[Source data]
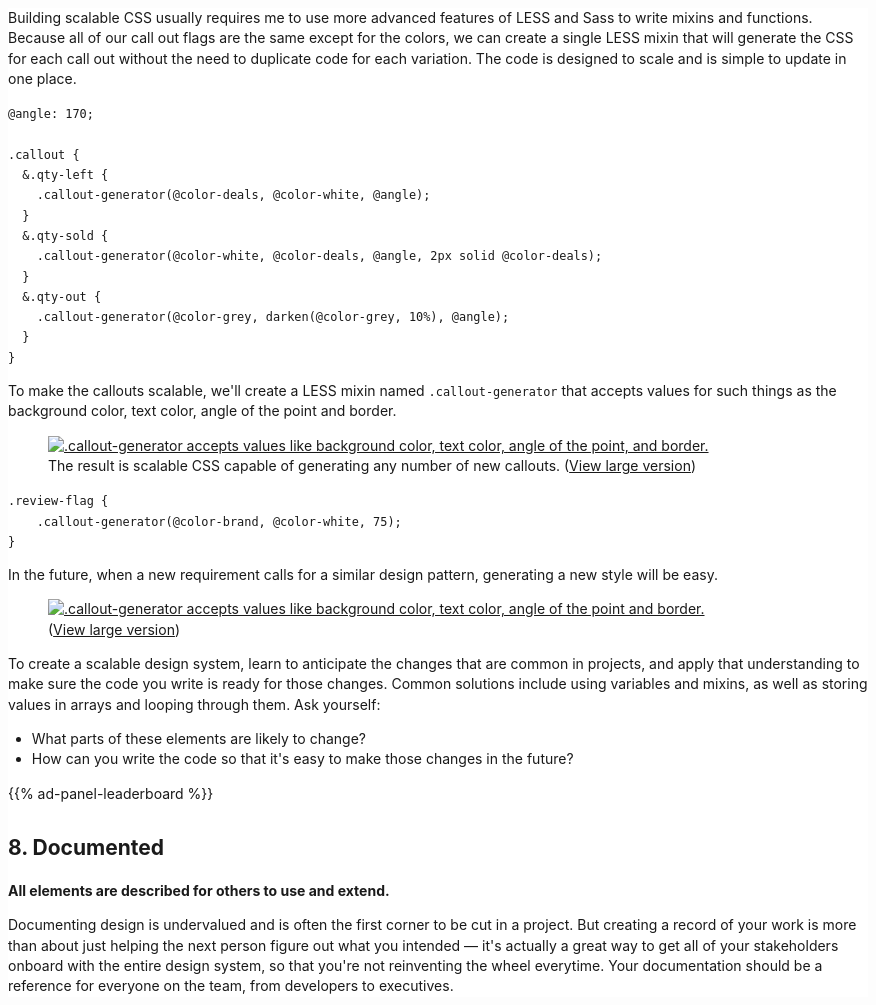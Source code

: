 Building scalable CSS usually requires me to use more advanced features of LESS and Sass to write mixins and functions. Because all of our call out flags are the same except for the colors, we can create a single LESS mixin that will generate the CSS for each call out without the need to duplicate code for each variation. The code is designed to scale and is simple to update in one place.</p>

<div class="break-out">

<pre><code class="language-css">@angle: 170;

.callout {
  &amp;.qty-left {
    .callout-generator(@color-deals, @color-white, @angle);
  }
  &amp;.qty-sold {
    .callout-generator(@color-white, @color-deals, @angle, 2px solid @color-deals);
  }
  &amp;.qty-out {
    .callout-generator(@color-grey, darken(@color-grey, 10%), @angle);
  }
}
</code></pre></div>

To make the callouts scalable, we'll create a LESS mixin named `.callout-generator` that accepts values for such things as the background color, text color, angle of the point and border.</p>

<figure><a href="https://archive.smashing.media/assets/344dbf88-fdf9-42bb-adb4-46f01eedd629/464ee5f9-02e9-4de5-bde5-ca274923893d/design-implementation-7-scalable-callouts-large-opt.png"><img loading="lazy" decoding="async" src="https://archive.smashing.media/assets/344dbf88-fdf9-42bb-adb4-46f01eedd629/7c39fa98-dc1a-430d-88bf-1a566a47715b/design-implementation-7-scalable-callouts-800w-opt.png" alt=".callout-generator accepts values like background color, text color, angle of the point, and border." width="800" height="224" /></a><figcaption>The result is scalable CSS capable of generating any number of new callouts. (<a href="https://archive.smashing.media/assets/344dbf88-fdf9-42bb-adb4-46f01eedd629/464ee5f9-02e9-4de5-bde5-ca274923893d/design-implementation-7-scalable-callouts-large-opt.png">View large version</a>)</figcaption></figure>

<pre><code class="language-css">.review-flag {
    .callout-generator(@color-brand, @color-white, 75);
}
</code></pre>

In the future, when a new requirement calls for a similar design pattern, generating a new style will be easy.</p>

<figure><a href="https://archive.smashing.media/assets/344dbf88-fdf9-42bb-adb4-46f01eedd629/6eb14d3b-4d4b-47ad-9206-67c357d15223/design-implementation-8-verified-purchase-opt.png"><img loading="lazy" decoding="async" src="https://archive.smashing.media/assets/344dbf88-fdf9-42bb-adb4-46f01eedd629/6eb14d3b-4d4b-47ad-9206-67c357d15223/design-implementation-8-verified-purchase-opt.png" alt=".callout-generator accepts values like background color, text color, angle of the point and border." width="300" height="84" /></a><figcaption>(<a href="https://archive.smashing.media/assets/344dbf88-fdf9-42bb-adb4-46f01eedd629/6eb14d3b-4d4b-47ad-9206-67c357d15223/design-implementation-8-verified-purchase-opt.png">View large version</a>)</figcaption></figure>

To create a scalable design system, learn to anticipate the changes that are common in projects, and apply that understanding to make sure the code you write is ready for those changes. Common solutions include using variables and mixins, as well as storing values in arrays and looping through them. Ask yourself:

*   What parts of these elements are likely to change?
*   How can you write the code so that it's easy to make those changes in the future?

{{% ad-panel-leaderboard %}}

## 8. Documented

**All elements are described for others to use and extend.**

Documenting design is undervalued and is often the first corner to be cut in a project. But creating a record of your work is more than about just helping the next person figure out what you intended — it's actually a great way to get all of your stakeholders onboard with the entire design system, so that you're not reinventing the wheel everytime. Your documentation should be a reference for everyone on the team, from developers to executives.</p>
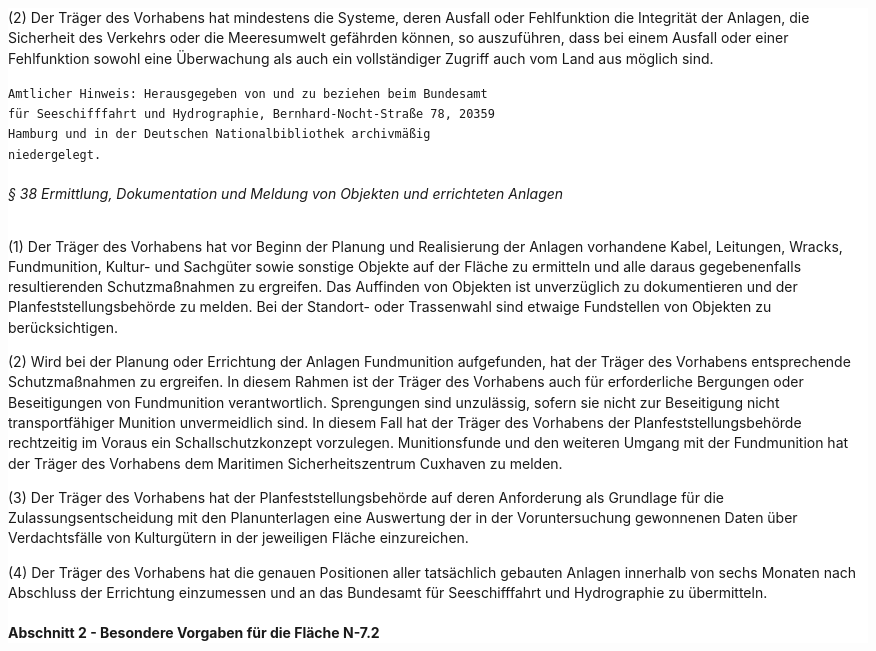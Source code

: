 


(2) Der Träger des Vorhabens hat mindestens die Systeme, deren Ausfall
oder Fehlfunktion die Integrität der Anlagen, die Sicherheit des
Verkehrs oder die Meeresumwelt gefährden können, so auszuführen, dass
bei einem Ausfall oder einer Fehlfunktion sowohl eine Überwachung als
auch ein vollständiger Zugriff auch vom Land aus möglich sind.

    Amtlicher Hinweis: Herausgegeben von und zu beziehen beim Bundesamt
    für Seeschifffahrt und Hydrographie, Bernhard-Nocht-Straße 78, 20359
    Hamburg und in der Deutschen Nationalbibliothek archivmäßig
    niedergelegt.
[^F820004_26_BJNR005800022BJNE003900000]:     Amtlicher Hinweis: Herausgegeben von und zu beziehen beim Bundesamt
    für Seeschifffahrt und Hydrographie, Bernhard-Nocht-Straße 78, 20359
    Hamburg und in der Deutschen Nationalbibliothek archivmäßig
    niedergelegt.
[^F820004_27_BJNR005800022BJNE003900000]: 

###### § 38 Ermittlung, Dokumentation und Meldung von Objekten und errichteten Anlagen

(1) Der Träger des Vorhabens hat vor Beginn der Planung und
Realisierung der Anlagen vorhandene Kabel, Leitungen, Wracks,
Fundmunition, Kultur- und Sachgüter sowie sonstige Objekte auf der
Fläche zu ermitteln und alle daraus gegebenenfalls resultierenden
Schutzmaßnahmen zu ergreifen. Das Auffinden von Objekten ist
unverzüglich zu dokumentieren und der Planfeststellungsbehörde zu
melden. Bei der Standort- oder Trassenwahl sind etwaige Fundstellen
von Objekten zu berücksichtigen.

(2) Wird bei der Planung oder Errichtung der Anlagen Fundmunition
aufgefunden, hat der Träger des Vorhabens entsprechende
Schutzmaßnahmen zu ergreifen. In diesem Rahmen ist der Träger des
Vorhabens auch für erforderliche Bergungen oder Beseitigungen von
Fundmunition verantwortlich. Sprengungen sind unzulässig, sofern sie
nicht zur Beseitigung nicht transportfähiger Munition unvermeidlich
sind. In diesem Fall hat der Träger des Vorhabens der
Planfeststellungsbehörde rechtzeitig im Voraus ein Schallschutzkonzept
vorzulegen. Munitionsfunde und den weiteren Umgang mit der
Fundmunition hat der Träger des Vorhabens dem Maritimen
Sicherheitszentrum Cuxhaven zu melden.

(3) Der Träger des Vorhabens hat der Planfeststellungsbehörde auf
deren Anforderung als Grundlage für die Zulassungsentscheidung mit den
Planunterlagen eine Auswertung der in der Voruntersuchung gewonnenen
Daten über Verdachtsfälle von Kulturgütern in der jeweiligen Fläche
einzureichen.

(4) Der Träger des Vorhabens hat die genauen Positionen aller
tatsächlich gebauten Anlagen innerhalb von sechs Monaten nach
Abschluss der Errichtung einzumessen und an das Bundesamt für
Seeschifffahrt und Hydrographie zu übermitteln.


#### Abschnitt 2 - Besondere Vorgaben für die Fläche N-7.2


[^F820004_04_BJNR005800022BJNE000900000]:     Physikalische Einheit des Schalldrucks in Wasser: (dB re 1 μPa
[^F820004_05_BJNR005800022BJNE000900000]:     Physikalische Einheit des Spitzenschalldruckpegels in Wasser: (dB re 1
[^F820004_06_BJNR005800022BJNE001900000]:     Amtlicher Hinweis: Herausgegeben von und zu beziehen bei der
[^F820004_07_BJNR005800022BJNE001900000]: [^F820004_08_BJNR005800022BJNE001900000]:     Amtlicher Hinweis: Herausgegeben von und zu beziehen über:
[^F820004_11_BJNR005800022BJNE002200000]:     Amtlicher Hinweis: Herausgegeben von und zu beziehen bei der
[^F820004_12_BJNR005800022BJNE002200000]:     Amtlicher Hinweis: Herausgegeben von und zu beziehen bei der
[^F820004_14_BJNR005800022BJNE002500000]:     Amtlicher Hinweis: Nach Veröffentlichung zu beziehen beim Bundesamt
[^F820004_15_BJNR005800022BJNE002500000]:     Amtlicher Hinweis: Nach Veröffentlichung zu beziehen beim Bundesamt
[^F820004_16_BJNR005800022BJNE002500000]:     Amtlicher Hinweis: Nach Veröffentlichung zu beziehen beim Bundesamt
[^F820004_18_BJNR005800022BJNE002600000]:     Amtlicher Hinweis: Nach Veröffentlichung zu beziehen beim Bundesamt
[^F820004_20_BJNR005800022BJNE002700000]:     Amtlicher Hinweis: Nach Veröffentlichung zu beziehen beim Bundesamt
[^F820004_23_BJNR005800022BJNE002900000]:     Amtlicher Hinweis: Herausgegeben von und zu beziehen beim Bundesamt
[^F820004_24_BJNR005800022BJNE002900000]:     Amtlicher Hinweis: Nach Veröffentlichung zu beziehen beim Bundesamt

● WORK ORDER
Your response must be one number, namely how many lines of the data contain the string "Anlagen".

● YOUR RESPONSE
5